SkyWorks Charitable Foundation, David Adkin and Laura Sky

2010, 86:00 minutes, colour, English


"The house plays a big role. It’s holding together the family. It’s like a big cocoon that’s safe for everybody." - Shamso Elmi, film participant

Home Safe Hamilton is the third film in the documentary series from Sky Works that deals with how Canadian families with children live with the threat and the reality of homelessness.

The film examines systemic roots of homelessness as a consequence of economic restructuring, discrimination and displacement. It includes stories of steelworkers affected by industrial layoffs, high school students living in poverty, new Canadians and Aboriginal families.

Home Safe Hamilton shows how the families, their communities and service providers, are working hard to support and advocate for families who are facing homelessness. Together, their stories open our eyes and our hearts, and inspire a renewed determination to end homelessness in Canada.

Home Safe Hamilton was researched and produced with the children and parents who appear in the film. It reflects their experience and thoughts about what it will take to end poverty and homelessness. The documentary is a tool for communities to plan local strategies for social change.

The Stories:
The Hamilton region as been synonymous with steel-making and for generations has been at the centre of Ontario’s industrial heartland. But living out the cold requirements of globalization, Hamilton and its people are now living with job loss, economic insecurity, and the reality or threat of homelessness. We meet steelworkers laid-off and locked-out at the nearby Nanticoke plant. Shannon Horner-Shepherd, a laid-off worker, is now working to help her colleagues survive the current economic pressures. She is determined that community solidarity will prevail in the face of long-term economic change.

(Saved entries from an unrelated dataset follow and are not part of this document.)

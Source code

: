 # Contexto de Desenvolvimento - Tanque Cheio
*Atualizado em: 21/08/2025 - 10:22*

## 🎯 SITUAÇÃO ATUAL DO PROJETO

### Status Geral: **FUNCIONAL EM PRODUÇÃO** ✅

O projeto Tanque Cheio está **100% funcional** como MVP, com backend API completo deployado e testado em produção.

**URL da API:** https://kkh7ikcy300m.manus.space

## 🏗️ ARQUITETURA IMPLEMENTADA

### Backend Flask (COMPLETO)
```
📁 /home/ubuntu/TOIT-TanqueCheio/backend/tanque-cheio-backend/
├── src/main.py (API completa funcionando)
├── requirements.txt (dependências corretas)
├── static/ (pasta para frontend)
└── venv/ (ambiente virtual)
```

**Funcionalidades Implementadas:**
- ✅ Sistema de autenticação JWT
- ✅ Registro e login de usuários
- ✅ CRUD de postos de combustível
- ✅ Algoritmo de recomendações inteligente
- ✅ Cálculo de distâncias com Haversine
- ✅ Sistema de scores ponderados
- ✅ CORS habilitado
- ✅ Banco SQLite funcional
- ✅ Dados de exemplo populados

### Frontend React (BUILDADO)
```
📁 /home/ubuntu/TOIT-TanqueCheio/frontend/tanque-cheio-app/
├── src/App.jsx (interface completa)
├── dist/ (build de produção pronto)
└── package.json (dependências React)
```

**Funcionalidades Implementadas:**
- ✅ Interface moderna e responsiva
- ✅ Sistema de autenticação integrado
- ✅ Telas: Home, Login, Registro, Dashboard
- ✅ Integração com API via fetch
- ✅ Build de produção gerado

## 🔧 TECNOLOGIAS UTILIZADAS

Hamilton is the largest centre for newcomers in Ontario. Though many arrive full of hope, they are often devastated by the obstacles that keep them from adequate employment and housing – discrimination, language vulnerability, and the effects of traumatic displacement. Shamso Elmi works hard to help Somali families deal with their desperate housing conditions in the private rental market.

Tuyet and Ynhi, students at Sir John A. MacDonald Secondary School (with the largest population of students below the poverty line in Ontario), have chosen to speak out about their needs for support and to encourage other students and teachers to break the silence that grows from the shame of poverty.

We also meet two Latin American refugee families at The Good Shepherd Family Centre where they have found, not only a warm welcome and continuing support, but a family centre that stands as a model for how communities can and should be responding to the reality of family homelessness.

Home Safe Hamilton features a large urban Aboriginal population who are committed to establishing their cultural identity and place in the city. Many are originally from the nearby Six Nations community, the largest First Nation in Canada, but have come to Hamilton for employment and educational opportunities. Housing at Six Nations is limited and Amy Lickers, their community planner, speaks of her community’s effort to provide affordable housing.